§ Problem: Sift through the material below and return the lines with "conflict".

START Data for this exercise

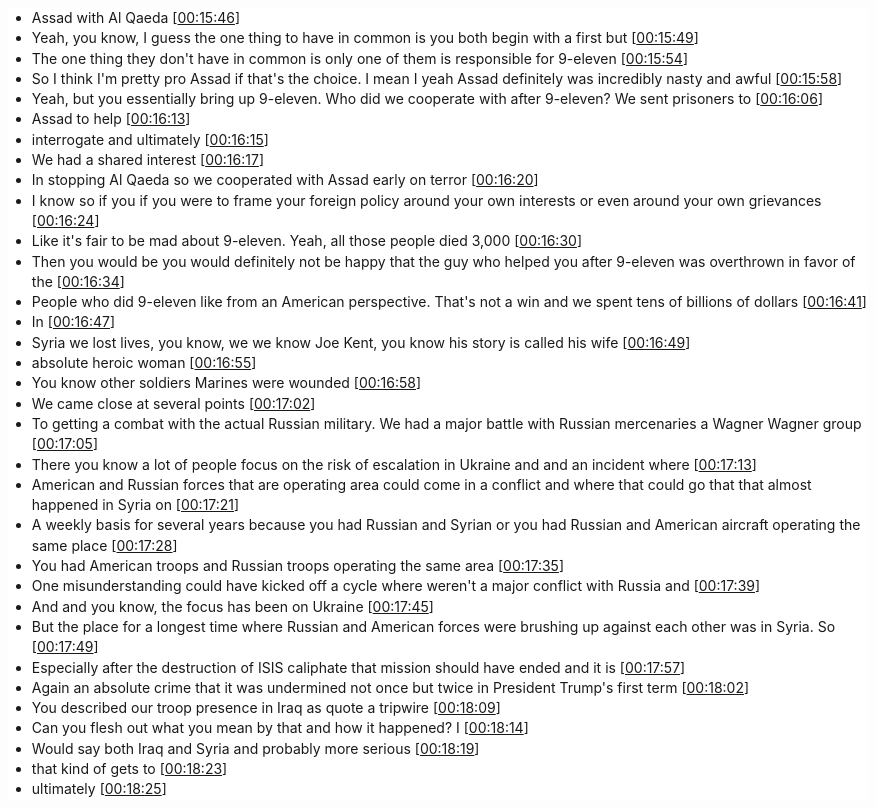 *  Assad with Al Qaeda [[00:15:46](https://www.youtube.com/watch?v=OsbMKJPwfh4&t=946.36s)]
*  Yeah, you know, I guess the one thing to have in common is you both begin with a first but [[00:15:49](https://www.youtube.com/watch?v=OsbMKJPwfh4&t=949.24s)]
*  The one thing they don't have in common is only one of them is responsible for 9-eleven [[00:15:54](https://www.youtube.com/watch?v=OsbMKJPwfh4&t=954.96s)]
*  So I think I'm pretty pro Assad if that's the choice. I mean I yeah Assad definitely was incredibly nasty and awful [[00:15:58](https://www.youtube.com/watch?v=OsbMKJPwfh4&t=958.4000000000001s)]
*  Yeah, but you essentially bring up 9-eleven. Who did we cooperate with after 9-eleven? We sent prisoners to [[00:16:06](https://www.youtube.com/watch?v=OsbMKJPwfh4&t=966.24s)]
*  Assad to help [[00:16:13](https://www.youtube.com/watch?v=OsbMKJPwfh4&t=973.2s)]
*  interrogate and ultimately [[00:16:15](https://www.youtube.com/watch?v=OsbMKJPwfh4&t=975.2800000000001s)]
*  We had a shared interest [[00:16:17](https://www.youtube.com/watch?v=OsbMKJPwfh4&t=977.6400000000001s)]
*  In stopping Al Qaeda so we cooperated with Assad early on terror [[00:16:20](https://www.youtube.com/watch?v=OsbMKJPwfh4&t=980.4399999999999s)]
*  I know so if you if you were to frame your foreign policy around your own interests or even around your own grievances [[00:16:24](https://www.youtube.com/watch?v=OsbMKJPwfh4&t=984.3199999999999s)]
*  Like it's fair to be mad about 9-eleven. Yeah, all those people died 3,000 [[00:16:30](https://www.youtube.com/watch?v=OsbMKJPwfh4&t=990.0s)]
*  Then you would be you would definitely not be happy that the guy who helped you after 9-eleven was overthrown in favor of the [[00:16:34](https://www.youtube.com/watch?v=OsbMKJPwfh4&t=994.28s)]
*  People who did 9-eleven like from an American perspective. That's not a win and we spent tens of billions of dollars [[00:16:41](https://www.youtube.com/watch?v=OsbMKJPwfh4&t=1001.08s)]
*  In [[00:16:47](https://www.youtube.com/watch?v=OsbMKJPwfh4&t=1007.28s)]
*  Syria we lost lives, you know, we we know Joe Kent, you know his story is called his wife [[00:16:49](https://www.youtube.com/watch?v=OsbMKJPwfh4&t=1009.08s)]
*  absolute heroic woman [[00:16:55](https://www.youtube.com/watch?v=OsbMKJPwfh4&t=1015.92s)]
*  You know other soldiers Marines were wounded [[00:16:58](https://www.youtube.com/watch?v=OsbMKJPwfh4&t=1018.96s)]
*  We came close at several points [[00:17:02](https://www.youtube.com/watch?v=OsbMKJPwfh4&t=1022.48s)]
*  To getting a combat with the actual Russian military. We had a major battle with Russian mercenaries a Wagner Wagner group [[00:17:05](https://www.youtube.com/watch?v=OsbMKJPwfh4&t=1025.2s)]
*  There you know a lot of people focus on the risk of escalation in Ukraine and and an incident where [[00:17:13](https://www.youtube.com/watch?v=OsbMKJPwfh4&t=1033.66s)]
*  American and Russian forces that are operating area could come in a conflict and where that could go that that almost happened in Syria on [[00:17:21](https://www.youtube.com/watch?v=OsbMKJPwfh4&t=1041.58s)]
*  A weekly basis for several years because you had Russian and Syrian or you had Russian and American aircraft operating the same place [[00:17:28](https://www.youtube.com/watch?v=OsbMKJPwfh4&t=1048.8999999999999s)]
*  You had American troops and Russian troops operating the same area [[00:17:35](https://www.youtube.com/watch?v=OsbMKJPwfh4&t=1055.5s)]
*  One misunderstanding could have kicked off a cycle where weren't a major conflict with Russia and [[00:17:39](https://www.youtube.com/watch?v=OsbMKJPwfh4&t=1059.58s)]
*  And and you know, the focus has been on Ukraine [[00:17:45](https://www.youtube.com/watch?v=OsbMKJPwfh4&t=1065.78s)]
*  But the place for a longest time where Russian and American forces were brushing up against each other was in Syria. So [[00:17:49](https://www.youtube.com/watch?v=OsbMKJPwfh4&t=1069.9399999999998s)]
*  Especially after the destruction of ISIS caliphate that mission should have ended and it is [[00:17:57](https://www.youtube.com/watch?v=OsbMKJPwfh4&t=1077.5s)]
*  Again an absolute crime that it was undermined not once but twice in President Trump's first term [[00:18:02](https://www.youtube.com/watch?v=OsbMKJPwfh4&t=1082.98s)]
*  You described our troop presence in Iraq as quote a tripwire [[00:18:09](https://www.youtube.com/watch?v=OsbMKJPwfh4&t=1089.1399999999999s)]
*  Can you flesh out what you mean by that and how it happened? I [[00:18:14](https://www.youtube.com/watch?v=OsbMKJPwfh4&t=1094.82s)]
*  Would say both Iraq and Syria and probably more serious [[00:18:19](https://www.youtube.com/watch?v=OsbMKJPwfh4&t=1099.02s)]
*  that kind of gets to [[00:18:23](https://www.youtube.com/watch?v=OsbMKJPwfh4&t=1103.26s)]
*  ultimately [[00:18:25](https://www.youtube.com/watch?v=OsbMKJPwfh4&t=1105.6599999999999s)]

END Data for this exercise

§ Response below:
*  American and Russian forces that are operating area could come in a conflict and where that could go that that almost happened in Syria on [[00:17:21](https://www.youtube.com/watch?v=OsbMKJPwfh4&t=1041.58s)]
*  One misunderstanding could have kicked off a cycle where weren't a major conflict with Russia and [[00:17:39](https://www.youtube.com/watch?v=OsbMKJPwfh4&t=1059.58s)]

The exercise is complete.